▼
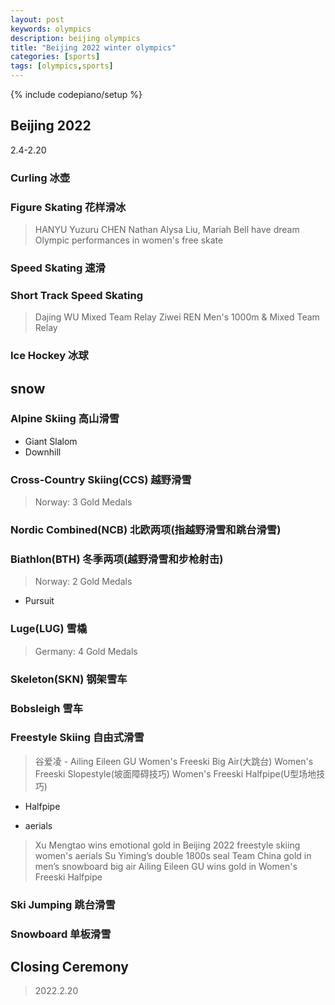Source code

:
 ```yaml
---
layout: post
keywords: olympics 
description: beijing olympics
title: "Beijing 2022 winter olympics"
categories: [sports]
tags: [olympics,sports]
---
```

{% include codepiano/setup %}

## Beijing 2022

2.4-2.20

### Curling 冰壶

### Figure Skating 花样滑冰

> HANYU Yuzuru
> CHEN Nathan
> Alysa Liu, Mariah Bell have dream Olympic performances in women's free skate

### Speed Skating 速滑

### Short Track Speed Skating

> Dajing WU    Mixed Team Relay
> Ziwei REN     Men's 1000m &  Mixed Team Relay

### Ice Hockey 冰球

## snow

### Alpine Skiing 高山滑雪

* Giant Slalom
* Downhill

### Cross-Country Skiing(CCS) 越野滑雪

> Norway: 3 Gold Medals

### Nordic Combined(NCB) 北欧两项(指越野滑雪和跳台滑雪)

### Biathlon(BTH) 冬季两项(越野滑雪和步枪射击)

> Norway: 2 Gold Medals

* Pursuit

### Luge(LUG) 雪橇

> Germany: 4 Gold Medals

### Skeleton(SKN) 钢架雪车

### Bobsleigh 雪车

### Freestyle Skiing 自由式滑雪

> 谷爱凌 - Ailing Eileen GU
> Women's Freeski Big Air(大跳台)
> Women's Freeski Slopestyle(坡面障碍技巧)
> Women's Freeski Halfpipe(U型场地技巧)

* Halfpipe

* aerials

> Xu Mengtao wins emotional gold in Beijing 2022 freestyle skiing women's aerials
> Su Yiming’s double 1800s seal Team China gold in men’s snowboard big air
> Ailing Eileen GU wins gold in Women's Freeski Halfpipe

### Ski Jumping 跳台滑雪

### Snowboard 单板滑雪

## Closing Ceremony

> 2022.2.20
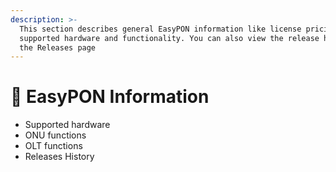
 ```yaml
---
description: >-
  This section describes general EasyPON information like license pricing,
  supported hardware and functionality. You can also view the release history on
  the Releases page
---
```


# 📔 EasyPON Information

* Supported hardware
* ONU functions
* OLT functions
* Releases History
▲
What you need to do: Search the material above for the word "wins", then copy out each line that has it.

Solved problem:
> Xu Mengtao wins emotional gold in Beijing 2022 freestyle skiing women's aerials
> Ailing Eileen GU wins gold in Women's Freeski Halfpipe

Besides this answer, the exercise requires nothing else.